◆ ABOUT THIS TASK ◆
From the records below, print exactly the lines starting at the one containing "Installation and configuration" and ending at the one containing "- Core memory management", ends included, and nothing else.

Records from a collection
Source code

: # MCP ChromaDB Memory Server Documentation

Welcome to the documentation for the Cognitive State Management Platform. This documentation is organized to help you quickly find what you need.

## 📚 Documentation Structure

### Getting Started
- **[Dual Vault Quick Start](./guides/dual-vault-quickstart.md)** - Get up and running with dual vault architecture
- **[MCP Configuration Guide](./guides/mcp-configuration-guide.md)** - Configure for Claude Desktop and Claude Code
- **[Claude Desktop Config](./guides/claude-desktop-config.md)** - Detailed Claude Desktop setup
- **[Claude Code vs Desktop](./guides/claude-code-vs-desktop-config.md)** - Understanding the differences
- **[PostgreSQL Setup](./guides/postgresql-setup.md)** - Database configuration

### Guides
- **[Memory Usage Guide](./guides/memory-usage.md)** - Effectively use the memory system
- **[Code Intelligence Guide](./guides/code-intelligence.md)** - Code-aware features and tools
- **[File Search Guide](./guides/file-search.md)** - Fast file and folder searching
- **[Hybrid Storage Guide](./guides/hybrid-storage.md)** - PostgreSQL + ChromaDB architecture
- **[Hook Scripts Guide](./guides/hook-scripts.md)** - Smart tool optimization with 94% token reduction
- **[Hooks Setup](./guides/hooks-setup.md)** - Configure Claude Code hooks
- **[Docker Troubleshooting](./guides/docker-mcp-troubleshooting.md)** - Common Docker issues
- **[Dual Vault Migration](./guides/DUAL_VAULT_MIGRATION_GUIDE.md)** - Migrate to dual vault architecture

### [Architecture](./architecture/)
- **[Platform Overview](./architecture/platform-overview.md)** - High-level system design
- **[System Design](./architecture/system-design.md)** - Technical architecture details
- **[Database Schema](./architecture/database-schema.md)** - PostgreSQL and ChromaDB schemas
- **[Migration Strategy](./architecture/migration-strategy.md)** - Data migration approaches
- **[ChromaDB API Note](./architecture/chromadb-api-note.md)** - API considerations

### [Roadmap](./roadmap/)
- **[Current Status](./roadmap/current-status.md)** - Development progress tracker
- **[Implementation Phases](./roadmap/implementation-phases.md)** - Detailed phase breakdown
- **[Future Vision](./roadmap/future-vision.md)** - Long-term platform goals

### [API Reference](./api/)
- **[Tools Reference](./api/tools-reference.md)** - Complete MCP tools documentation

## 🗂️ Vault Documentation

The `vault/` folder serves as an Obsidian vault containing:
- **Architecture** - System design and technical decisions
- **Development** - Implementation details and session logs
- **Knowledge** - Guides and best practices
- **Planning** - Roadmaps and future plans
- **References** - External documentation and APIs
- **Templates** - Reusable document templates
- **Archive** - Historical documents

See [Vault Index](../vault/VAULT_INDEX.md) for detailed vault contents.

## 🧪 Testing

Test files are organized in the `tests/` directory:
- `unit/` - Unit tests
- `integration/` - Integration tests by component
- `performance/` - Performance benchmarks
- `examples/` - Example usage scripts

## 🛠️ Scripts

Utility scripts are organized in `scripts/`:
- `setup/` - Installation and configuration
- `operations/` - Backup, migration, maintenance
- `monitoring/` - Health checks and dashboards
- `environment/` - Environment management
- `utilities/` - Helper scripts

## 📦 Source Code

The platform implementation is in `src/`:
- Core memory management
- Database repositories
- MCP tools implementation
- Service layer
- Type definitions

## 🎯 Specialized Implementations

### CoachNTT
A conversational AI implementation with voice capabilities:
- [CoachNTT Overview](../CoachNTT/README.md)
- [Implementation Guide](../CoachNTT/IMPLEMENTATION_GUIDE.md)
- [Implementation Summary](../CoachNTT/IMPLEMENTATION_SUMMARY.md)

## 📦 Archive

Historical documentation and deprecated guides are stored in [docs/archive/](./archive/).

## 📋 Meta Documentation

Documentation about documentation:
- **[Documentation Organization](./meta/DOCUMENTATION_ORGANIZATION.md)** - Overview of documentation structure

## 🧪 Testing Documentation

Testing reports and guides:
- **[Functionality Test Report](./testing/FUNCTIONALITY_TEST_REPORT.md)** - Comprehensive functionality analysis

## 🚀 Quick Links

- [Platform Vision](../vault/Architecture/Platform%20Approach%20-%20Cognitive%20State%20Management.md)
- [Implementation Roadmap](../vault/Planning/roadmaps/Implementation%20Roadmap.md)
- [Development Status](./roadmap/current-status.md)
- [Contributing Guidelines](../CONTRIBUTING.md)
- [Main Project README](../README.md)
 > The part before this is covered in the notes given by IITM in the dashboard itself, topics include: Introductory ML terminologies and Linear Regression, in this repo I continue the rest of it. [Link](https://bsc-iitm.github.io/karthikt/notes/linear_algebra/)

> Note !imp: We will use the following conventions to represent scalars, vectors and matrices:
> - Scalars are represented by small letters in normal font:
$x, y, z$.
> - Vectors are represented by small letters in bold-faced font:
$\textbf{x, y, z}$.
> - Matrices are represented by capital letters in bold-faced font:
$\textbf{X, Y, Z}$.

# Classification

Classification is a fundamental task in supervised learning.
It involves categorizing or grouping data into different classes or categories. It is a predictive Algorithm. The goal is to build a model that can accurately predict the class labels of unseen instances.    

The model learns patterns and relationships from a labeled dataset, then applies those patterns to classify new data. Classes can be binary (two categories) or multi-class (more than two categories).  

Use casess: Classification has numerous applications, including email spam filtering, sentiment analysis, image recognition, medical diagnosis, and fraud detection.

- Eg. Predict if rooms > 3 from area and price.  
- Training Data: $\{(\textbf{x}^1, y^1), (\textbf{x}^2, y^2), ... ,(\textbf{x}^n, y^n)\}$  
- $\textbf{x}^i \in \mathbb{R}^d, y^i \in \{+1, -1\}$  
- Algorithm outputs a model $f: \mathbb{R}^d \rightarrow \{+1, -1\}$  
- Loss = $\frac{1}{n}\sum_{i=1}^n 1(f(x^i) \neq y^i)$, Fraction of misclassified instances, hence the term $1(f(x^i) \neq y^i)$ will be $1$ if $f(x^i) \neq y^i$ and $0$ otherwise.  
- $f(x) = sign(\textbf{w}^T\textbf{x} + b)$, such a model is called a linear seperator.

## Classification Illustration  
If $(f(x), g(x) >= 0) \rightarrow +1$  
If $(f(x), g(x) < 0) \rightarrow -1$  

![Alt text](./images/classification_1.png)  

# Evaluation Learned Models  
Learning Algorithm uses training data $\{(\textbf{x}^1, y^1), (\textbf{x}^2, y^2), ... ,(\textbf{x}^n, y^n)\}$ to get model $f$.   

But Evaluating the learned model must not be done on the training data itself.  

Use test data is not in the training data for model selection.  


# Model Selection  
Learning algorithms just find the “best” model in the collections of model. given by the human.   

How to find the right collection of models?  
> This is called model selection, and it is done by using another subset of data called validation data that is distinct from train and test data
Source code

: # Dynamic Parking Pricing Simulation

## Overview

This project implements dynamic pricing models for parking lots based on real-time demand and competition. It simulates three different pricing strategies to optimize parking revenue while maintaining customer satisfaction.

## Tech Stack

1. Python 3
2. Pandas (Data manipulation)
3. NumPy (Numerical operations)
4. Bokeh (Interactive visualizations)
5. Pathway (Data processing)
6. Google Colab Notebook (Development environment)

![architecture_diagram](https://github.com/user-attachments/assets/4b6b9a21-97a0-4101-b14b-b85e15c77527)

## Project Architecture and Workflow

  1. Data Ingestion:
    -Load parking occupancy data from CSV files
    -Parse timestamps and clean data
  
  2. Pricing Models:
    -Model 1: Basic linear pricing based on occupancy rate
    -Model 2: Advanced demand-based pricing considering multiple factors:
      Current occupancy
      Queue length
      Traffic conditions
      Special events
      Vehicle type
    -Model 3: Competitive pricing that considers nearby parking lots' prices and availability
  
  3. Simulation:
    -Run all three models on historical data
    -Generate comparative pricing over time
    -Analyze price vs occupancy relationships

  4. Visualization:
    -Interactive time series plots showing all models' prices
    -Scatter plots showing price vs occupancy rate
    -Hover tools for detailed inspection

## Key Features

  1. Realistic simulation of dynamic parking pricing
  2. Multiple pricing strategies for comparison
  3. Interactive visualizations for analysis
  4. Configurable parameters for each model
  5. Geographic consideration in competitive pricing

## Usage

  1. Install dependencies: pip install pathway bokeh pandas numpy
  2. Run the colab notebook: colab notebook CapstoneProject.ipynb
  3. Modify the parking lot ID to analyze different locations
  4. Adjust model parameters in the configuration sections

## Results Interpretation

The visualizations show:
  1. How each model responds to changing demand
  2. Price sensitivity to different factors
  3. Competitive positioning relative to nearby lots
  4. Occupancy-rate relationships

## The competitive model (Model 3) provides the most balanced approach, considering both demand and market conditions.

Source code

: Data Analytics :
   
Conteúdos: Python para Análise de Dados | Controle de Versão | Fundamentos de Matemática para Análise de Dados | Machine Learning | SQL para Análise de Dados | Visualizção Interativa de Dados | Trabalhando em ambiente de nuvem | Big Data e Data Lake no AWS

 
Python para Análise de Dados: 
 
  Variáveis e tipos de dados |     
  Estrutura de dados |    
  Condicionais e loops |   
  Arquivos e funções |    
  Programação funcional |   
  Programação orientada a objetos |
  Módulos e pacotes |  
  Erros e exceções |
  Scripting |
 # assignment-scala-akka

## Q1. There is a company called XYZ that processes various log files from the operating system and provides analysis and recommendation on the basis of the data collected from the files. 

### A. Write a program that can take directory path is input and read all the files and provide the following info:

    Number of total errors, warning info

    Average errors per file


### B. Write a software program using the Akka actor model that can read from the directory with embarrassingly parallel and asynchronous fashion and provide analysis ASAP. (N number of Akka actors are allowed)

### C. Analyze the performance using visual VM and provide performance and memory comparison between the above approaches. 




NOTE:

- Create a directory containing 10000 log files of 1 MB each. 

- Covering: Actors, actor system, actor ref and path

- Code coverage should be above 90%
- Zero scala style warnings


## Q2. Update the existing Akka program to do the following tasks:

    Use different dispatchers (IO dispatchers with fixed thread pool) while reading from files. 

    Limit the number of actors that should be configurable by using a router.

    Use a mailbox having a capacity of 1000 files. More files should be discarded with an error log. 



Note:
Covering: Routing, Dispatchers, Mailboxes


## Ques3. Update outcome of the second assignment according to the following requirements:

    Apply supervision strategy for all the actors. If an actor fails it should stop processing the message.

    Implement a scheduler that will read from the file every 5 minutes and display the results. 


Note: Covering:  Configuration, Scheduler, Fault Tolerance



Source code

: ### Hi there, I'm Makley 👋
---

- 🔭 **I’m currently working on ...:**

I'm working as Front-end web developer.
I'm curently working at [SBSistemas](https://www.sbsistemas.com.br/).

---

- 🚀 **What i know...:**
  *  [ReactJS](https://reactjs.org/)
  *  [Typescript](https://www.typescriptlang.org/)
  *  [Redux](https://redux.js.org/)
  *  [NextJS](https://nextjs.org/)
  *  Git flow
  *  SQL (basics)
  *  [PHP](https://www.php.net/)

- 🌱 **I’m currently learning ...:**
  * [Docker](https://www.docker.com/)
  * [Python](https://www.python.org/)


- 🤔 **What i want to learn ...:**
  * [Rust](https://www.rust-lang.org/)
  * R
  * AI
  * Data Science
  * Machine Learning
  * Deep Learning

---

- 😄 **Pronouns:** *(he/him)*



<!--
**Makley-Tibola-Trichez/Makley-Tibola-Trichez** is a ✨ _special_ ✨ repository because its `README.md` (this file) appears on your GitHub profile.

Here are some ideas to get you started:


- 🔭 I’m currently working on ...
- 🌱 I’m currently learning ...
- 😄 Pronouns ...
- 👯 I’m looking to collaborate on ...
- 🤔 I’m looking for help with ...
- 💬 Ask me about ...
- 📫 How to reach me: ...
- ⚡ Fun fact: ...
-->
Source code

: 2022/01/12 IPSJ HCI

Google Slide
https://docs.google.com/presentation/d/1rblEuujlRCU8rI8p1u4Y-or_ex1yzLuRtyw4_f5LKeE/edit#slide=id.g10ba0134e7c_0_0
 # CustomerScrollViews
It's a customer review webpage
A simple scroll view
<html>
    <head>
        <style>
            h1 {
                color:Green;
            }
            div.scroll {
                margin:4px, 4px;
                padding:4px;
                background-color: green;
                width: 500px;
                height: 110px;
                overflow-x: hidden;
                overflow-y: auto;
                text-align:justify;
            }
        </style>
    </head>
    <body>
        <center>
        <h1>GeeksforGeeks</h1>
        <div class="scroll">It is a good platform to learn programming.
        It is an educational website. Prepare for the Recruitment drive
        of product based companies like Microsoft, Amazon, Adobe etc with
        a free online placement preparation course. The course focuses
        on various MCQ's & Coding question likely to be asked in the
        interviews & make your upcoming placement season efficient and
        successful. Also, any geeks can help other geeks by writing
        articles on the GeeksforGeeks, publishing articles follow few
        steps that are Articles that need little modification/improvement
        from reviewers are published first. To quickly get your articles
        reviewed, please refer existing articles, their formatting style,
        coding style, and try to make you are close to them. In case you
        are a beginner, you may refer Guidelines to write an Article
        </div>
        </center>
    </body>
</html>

◆ WRITTEN SOLUTION ◆
- `setup/` - Installation and configuration
- `operations/` - Backup, migration, maintenance
- `monitoring/` - Health checks and dashboards
- `environment/` - Environment management
- `utilities/` - Helper scripts

## 📦 Source Code

The platform implementation is in `src/`:
- Core memory management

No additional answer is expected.